Finding Cases on CanLII by Name of Counsel

The following is based on a post made by John Sadler of Western University on the CALL listserv.

CanLII does not offer a custom field that permits searching by counsel.  However, there is a technique for finding cases in which a particular lawyer appeared for one of the parties. It relies on the fact that most cases follow a uniform syntax when identifying counsel. For example in a case in which Ms June L. Carter was counsel, the reasons for judgment will say something like the following at the beginning:

               June L. Carter, for the respondent

To search for Ms. Carter’s cases one might try this search in the “Document text” field

               “Carter for the”

For greater precision, try a qualifier that describes who the lawyer is representing, e.g.

               “Carter for the respondent”

Other “qualifiers” that could be used include “accused’, “plaintiff”, “defendant”, “applicant”, and “appellant”.

The technique is not foolproof, of course. Sometimes one will get false hits with common surnames, so the searches above would also pick up cases where John Carter was the counsel.
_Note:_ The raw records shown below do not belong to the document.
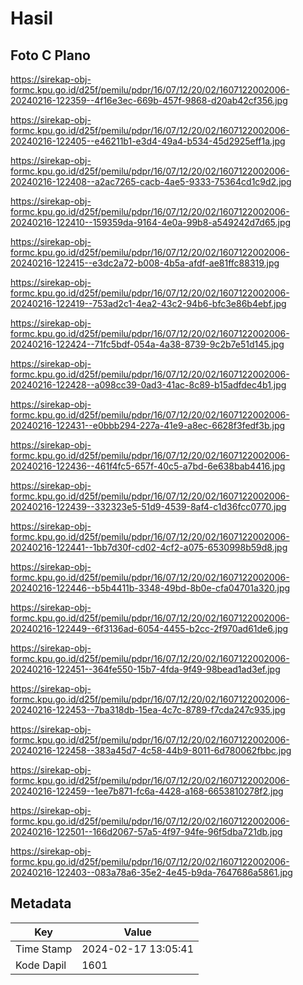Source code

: # Hasil

## Foto C Plano

https://sirekap-obj-formc.kpu.go.id/d25f/pemilu/pdpr/16/07/12/20/02/1607122002006-20240216-122359--4f16e3ec-669b-457f-9868-d20ab42cf356.jpg

https://sirekap-obj-formc.kpu.go.id/d25f/pemilu/pdpr/16/07/12/20/02/1607122002006-20240216-122405--e46211b1-e3d4-49a4-b534-45d2925eff1a.jpg

https://sirekap-obj-formc.kpu.go.id/d25f/pemilu/pdpr/16/07/12/20/02/1607122002006-20240216-122408--a2ac7265-cacb-4ae5-9333-75364cd1c9d2.jpg

https://sirekap-obj-formc.kpu.go.id/d25f/pemilu/pdpr/16/07/12/20/02/1607122002006-20240216-122410--159359da-9164-4e0a-99b8-a549242d7d65.jpg

https://sirekap-obj-formc.kpu.go.id/d25f/pemilu/pdpr/16/07/12/20/02/1607122002006-20240216-122415--e3dc2a72-b008-4b5a-afdf-ae81ffc88319.jpg

https://sirekap-obj-formc.kpu.go.id/d25f/pemilu/pdpr/16/07/12/20/02/1607122002006-20240216-122419--753ad2c1-4ea2-43c2-94b6-bfc3e86b4ebf.jpg

https://sirekap-obj-formc.kpu.go.id/d25f/pemilu/pdpr/16/07/12/20/02/1607122002006-20240216-122424--71fc5bdf-054a-4a38-8739-9c2b7e51d145.jpg

https://sirekap-obj-formc.kpu.go.id/d25f/pemilu/pdpr/16/07/12/20/02/1607122002006-20240216-122428--a098cc39-0ad3-41ac-8c89-b15adfdec4b1.jpg

https://sirekap-obj-formc.kpu.go.id/d25f/pemilu/pdpr/16/07/12/20/02/1607122002006-20240216-122431--e0bbb294-227a-41e9-a8ec-6628f3fedf3b.jpg

https://sirekap-obj-formc.kpu.go.id/d25f/pemilu/pdpr/16/07/12/20/02/1607122002006-20240216-122436--461f4fc5-657f-40c5-a7bd-6e638bab4416.jpg

https://sirekap-obj-formc.kpu.go.id/d25f/pemilu/pdpr/16/07/12/20/02/1607122002006-20240216-122439--332323e5-51d9-4539-8af4-c1d36fcc0770.jpg

https://sirekap-obj-formc.kpu.go.id/d25f/pemilu/pdpr/16/07/12/20/02/1607122002006-20240216-122441--1bb7d30f-cd02-4cf2-a075-6530998b59d8.jpg

https://sirekap-obj-formc.kpu.go.id/d25f/pemilu/pdpr/16/07/12/20/02/1607122002006-20240216-122446--b5b4411b-3348-49bd-8b0e-cfa04701a320.jpg

https://sirekap-obj-formc.kpu.go.id/d25f/pemilu/pdpr/16/07/12/20/02/1607122002006-20240216-122449--6f3136ad-6054-4455-b2cc-2f970ad61de6.jpg

https://sirekap-obj-formc.kpu.go.id/d25f/pemilu/pdpr/16/07/12/20/02/1607122002006-20240216-122451--364fe550-15b7-4fda-9f49-98bead1ad3ef.jpg

https://sirekap-obj-formc.kpu.go.id/d25f/pemilu/pdpr/16/07/12/20/02/1607122002006-20240216-122453--7ba318db-15ea-4c7c-8789-f7cda247c935.jpg

https://sirekap-obj-formc.kpu.go.id/d25f/pemilu/pdpr/16/07/12/20/02/1607122002006-20240216-122458--383a45d7-4c58-44b9-8011-6d780062fbbc.jpg

https://sirekap-obj-formc.kpu.go.id/d25f/pemilu/pdpr/16/07/12/20/02/1607122002006-20240216-122459--1ee7b871-fc6a-4428-a168-6653810278f2.jpg

https://sirekap-obj-formc.kpu.go.id/d25f/pemilu/pdpr/16/07/12/20/02/1607122002006-20240216-122501--166d2067-57a5-4f97-94fe-96f5dba721db.jpg

https://sirekap-obj-formc.kpu.go.id/d25f/pemilu/pdpr/16/07/12/20/02/1607122002006-20240216-122403--083a78a6-35e2-4e45-b9da-7647686a5861.jpg


## Metadata

| Key        | Value               |
| ---------- | ------------------- |
| Time Stamp | 2024-02-17 13:05:41 |
| Kode Dapil | 1601                |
You may need to play around with variations of the counsel’s name such as surname only, given name and surname, initials and surname, etc. Still, the above approach is a refinement on simply throwing the lawyer’s name into the search statement.

Many thanks to John for letting me use his post.

Comments

  1. Melanie R. Bueckert

    I noticed yesterday that in the Saskatchewan Labour Arbitration Awards (https://www.canlii.org/en/sk/skla/), there is a separate field for searching by arbitrator. Do any other CanLII databases have this search function?

  2. Melanie R. Bueckert

    Sorry, I now see that the ‘search by arbitrator’ function is fairly common across all of CanLII’s labour arbitration databases. Do we know if similar search functionality is coming to any of their other databases?

  3. Susannah Tredwell

    Melanie, CanLII tells me that there is no immediate plan to introduce that function to other databases.